*** Opening THE DATA ***
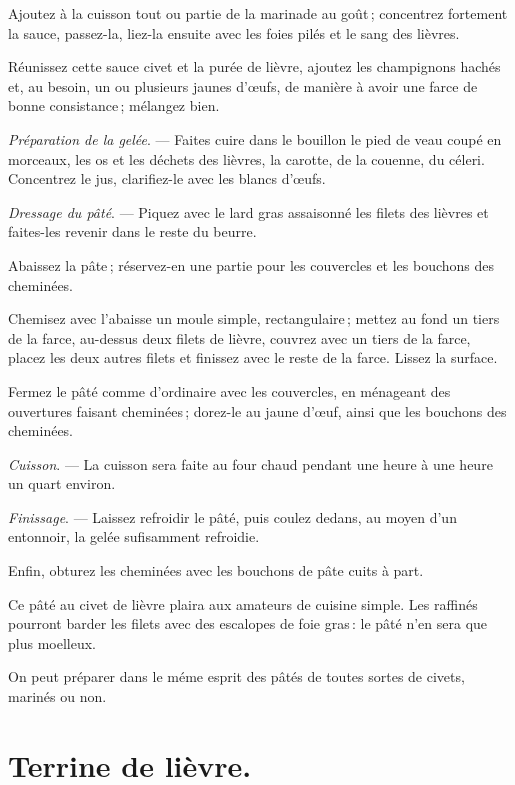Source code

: Ajoutez à la cuisson tout ou partie de la marinade au goût ; concentrez
fortement la sauce, passez-la, liez-la ensuite avec les foies pilés et le sang
des lièvres.

Réunissez cette sauce civet et la purée de lièvre, ajoutez les champignons
hachés et, au besoin, un ou plusieurs jaunes d'œufs, de manière à avoir une
farce de bonne consistance ; mélangez bien.

\medskip

\textit{Préparation de la gelée}. — Faites cuire dans le bouillon le pied de
veau coupé en morceaux, les os et les déchets des lièvres, la carotte, de la
couenne, du céleri. Concentrez le jus, clarifiez-le avec les blancs d'œufs.

\medskip

\textit{Dressage du pâté}. — Piquez avec le lard gras assaisonné les filets des
lièvres et faites-les revenir dans le reste du beurre.

Abaissez la pâte ; réservez-en une partie pour les couvercles et les bouchons
des cheminées.

Chemisez avec l'abaisse un moule simple, rectangulaire ; mettez au fond un
tiers de la farce, au-dessus deux filets de lièvre, couvrez avec un tiers de la
farce, placez les deux autres filets et finissez avec le reste de la farce.
Lissez la surface.

Fermez le pâté comme d'ordinaire avec les couvercles, en ménageant des
ouvertures faisant cheminées ; dorez-le au jaune d'œuf, ainsi que les bouchons
des cheminées.

\medskip

\textit{Cuisson}. — La cuisson sera faite au four chaud pendant une heure à une
heure un quart environ.

\medskip

\textit{Finissage}. — Laissez refroidir le pâté, puis coulez dedans, au moyen
d'un entonnoir, la gelée sufisamment refroidie.

\medskip

Enfin, obturez les cheminées avec les bouchons de pâte cuits à part.

Ce pâté au civet de lièvre plaira aux amateurs de cuisine simple. Les raffinés
pourront barder les filets avec des escalopes de foie gras : le pâté n'en sera
que plus moelleux.

\sk

On peut préparer dans le méme esprit des pâtés de toutes sortes de civets,
marinés ou non.

\section*{\centering Terrine de lièvre.}
{}
\label{pg0672} \hypertarget{p0672}{}

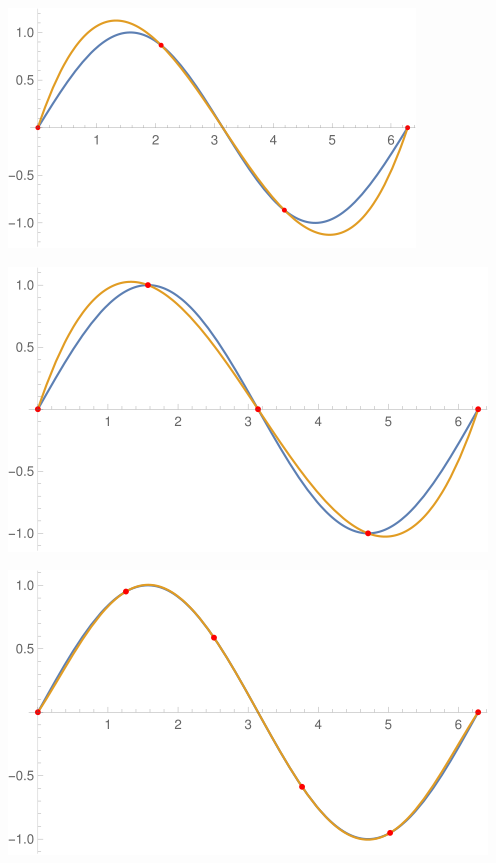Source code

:\documentclass[12pt]{article}
\newenvironment{Figure}
  {\par\medskip\noindent\minipage{\linewidth}}
  {\endminipage\par\medskip}
\begin{document}
\begin{multicols*}{2}
    \begin{Figure}
        \includegraphics[width=\linewidth]{Images/SineInterpolation_EvenlySpaced/sin_interpolation_4.png}
    \end{Figure}
    \begin{Figure}
        \includegraphics[width=\linewidth]{Images/SineInterpolation_EvenlySpaced/sin_interpolation_5.png}
    \end{Figure}
    \begin{Figure}
        \includegraphics[width=\linewidth]{Images/SineInterpolation_EvenlySpaced/sin_interpolation_6.png}
    \end{Figure}


\end{multicols*}
\end{document}
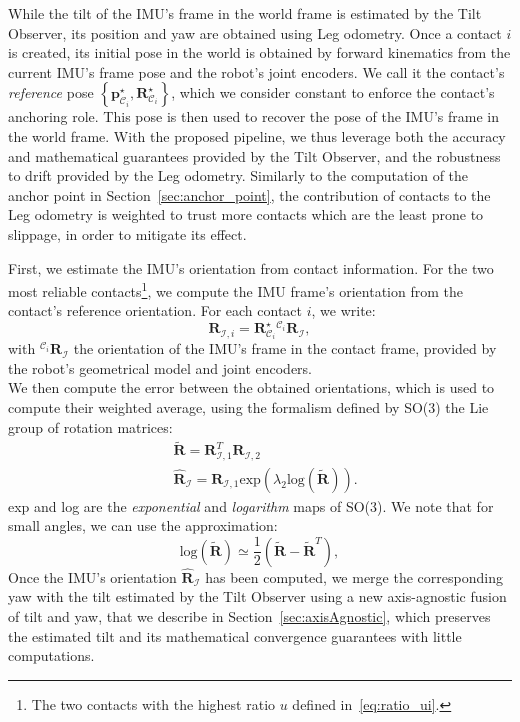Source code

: \documentclass{IJCAS}
\begin{document}
While the tilt of the IMU's frame in the world frame is estimated by the Tilt Observer, its position and yaw are obtained using Leg odometry. Once a contact $i$ is created, its initial pose in the world is obtained by forward kinematics from the current IMU's frame pose and the robot's joint encoders. We call it the contact's \emph{reference} pose $\left\{ \boldsymbol{p}^{\star}_{\mathcal{C}_{i}}, \boldsymbol{R}^{\star}_{\mathcal{C}_{i}}\right\}$, which we consider constant to enforce the contact's anchoring role. This pose is then used to recover the pose of the IMU's frame in the world frame. 
With the proposed pipeline, we thus leverage both the accuracy and mathematical guarantees provided by the Tilt Observer, and the robustness to drift provided by the Leg odometry. Similarly to the computation of the anchor point in Section~\ref{sec:anchor_point}, the contribution of contacts to the Leg odometry is weighted to trust more contacts which are the least prone to slippage, in order to mitigate its effect.

First, we estimate the IMU's orientation from contact information. For the two most reliable contacts\footnote{The two contacts with the highest ratio $u$ defined in~\eqref{eq:ratio_ui}.}, we compute the IMU frame's orientation from the contact's reference orientation. For each contact $i$, we write:
\begin{equation}
    \boldsymbol{R}_{\mathcal{I}, i} = \boldsymbol{R}^{\star}_{\mathcal{C}_{i}} {}^{\mathcal{C}_{i}} \boldsymbol{R}_{\mathcal{I}},
\end{equation}
with ${}^{\mathcal{C}_{i}} \boldsymbol{R}_{\mathcal{I}}$ the orientation of the IMU's frame in the contact frame, provided by the robot's geometrical model and joint encoders.\\
We then compute the error between the obtained orientations, which is used to compute their weighted average, using the formalism defined by SO(3) the Lie group of rotation matrices:
\begin{align}
    &\tilde{\boldsymbol{R}} = \boldsymbol{R}^{T}_{\mathcal{I}, 1} \boldsymbol{R}_{\mathcal{I}, 2}  \\
 & \hat{\boldsymbol{R}}_{\mathcal{I}} = \boldsymbol{R}_{\mathcal{I}, 1} \text{exp} \left( \lambda_{2}\text{log} \left( \tilde{\boldsymbol{R}}\right)  \right). \label{eq:leg_odom_avg_ori}
\end{align}
exp and log are the \emph{exponential} and \emph{logarithm} maps of SO(3). We note that for small angles, we can use the approximation:
\begin{equation}
\text{log}\left(\tilde{\boldsymbol{R}}\right) \simeq \frac{1}{2} \left(\tilde{\boldsymbol{R}}-\tilde{\boldsymbol{R}}^{T}\right), \label{eq:log_small}
\end{equation}
Once the IMU's orientation $\hat{\boldsymbol{R}}_{\mathcal{I}}$ has been computed, we merge the corresponding yaw with the tilt estimated by the Tilt Observer using a new axis-agnostic fusion of tilt and yaw, that we describe in Section~\ref{sec:axisAgnostic}, which preserves the estimated tilt and its mathematical convergence guarantees with little computations.
\end{document}
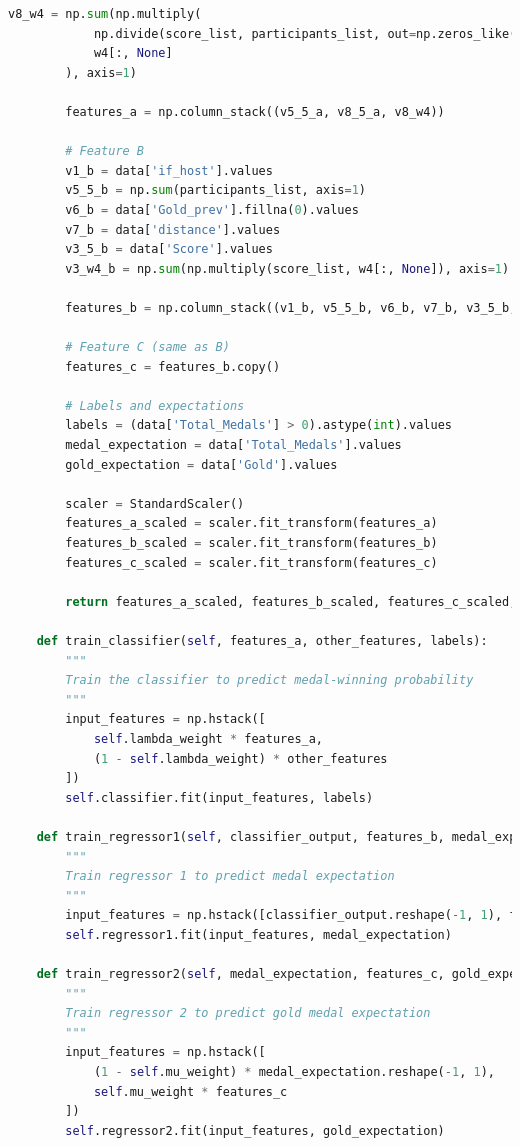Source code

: \documentclass[12pt]{article}
\begin{document}
\begin{lstlisting}[language=Python, style=mystyle, caption=model.ipynb]
        v8_w4 = np.sum(np.multiply(
            np.divide(score_list, participants_list, out=np.zeros_like(score_list, dtype=np.float64), where=participants_list > 0),
            w4[:, None]
        ), axis=1)

        features_a = np.column_stack((v5_5_a, v8_5_a, v8_w4))

        # Feature B
        v1_b = data['if_host'].values
        v5_5_b = np.sum(participants_list, axis=1)
        v6_b = data['Gold_prev'].fillna(0).values
        v7_b = data['distance'].values
        v3_5_b = data['Score'].values
        v3_w4_b = np.sum(np.multiply(score_list, w4[:, None]), axis=1)

        features_b = np.column_stack((v1_b, v5_5_b, v6_b, v7_b, v3_5_b, v3_w4_b))

        # Feature C (same as B)
        features_c = features_b.copy()

        # Labels and expectations
        labels = (data['Total_Medals'] > 0).astype(int).values
        medal_expectation = data['Total_Medals'].values
        gold_expectation = data['Gold'].values

        scaler = StandardScaler()
        features_a_scaled = scaler.fit_transform(features_a)
        features_b_scaled = scaler.fit_transform(features_b)
        features_c_scaled = scaler.fit_transform(features_c)

        return features_a_scaled, features_b_scaled, features_c_scaled, labels, medal_expectation, gold_expectation

    def train_classifier(self, features_a, other_features, labels):
        """
        Train the classifier to predict medal-winning probability
        """
        input_features = np.hstack([
            self.lambda_weight * features_a,
            (1 - self.lambda_weight) * other_features
        ])
        self.classifier.fit(input_features, labels)

    def train_regressor1(self, classifier_output, features_b, medal_expectation):
        """
        Train regressor 1 to predict medal expectation
        """
        input_features = np.hstack([classifier_output.reshape(-1, 1), features_b])
        self.regressor1.fit(input_features, medal_expectation)

    def train_regressor2(self, medal_expectation, features_c, gold_expectation):
        """
        Train regressor 2 to predict gold medal expectation
        """
        input_features = np.hstack([
            (1 - self.mu_weight) * medal_expectation.reshape(-1, 1),
            self.mu_weight * features_c
        ])
        self.regressor2.fit(input_features, gold_expectation)


\end{lstlisting}
\end{document}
*** Closing THE DATA ***
_WHAT TO DO_.
Reproduce every line of the records containing the string "pâte".

_WRITTEN SOLUTION_.
Abaissez la pâte ; réservez-en une partie pour les couvercles et les bouchons
Enfin, obturez les cheminées avec les bouchons de pâte cuits à part.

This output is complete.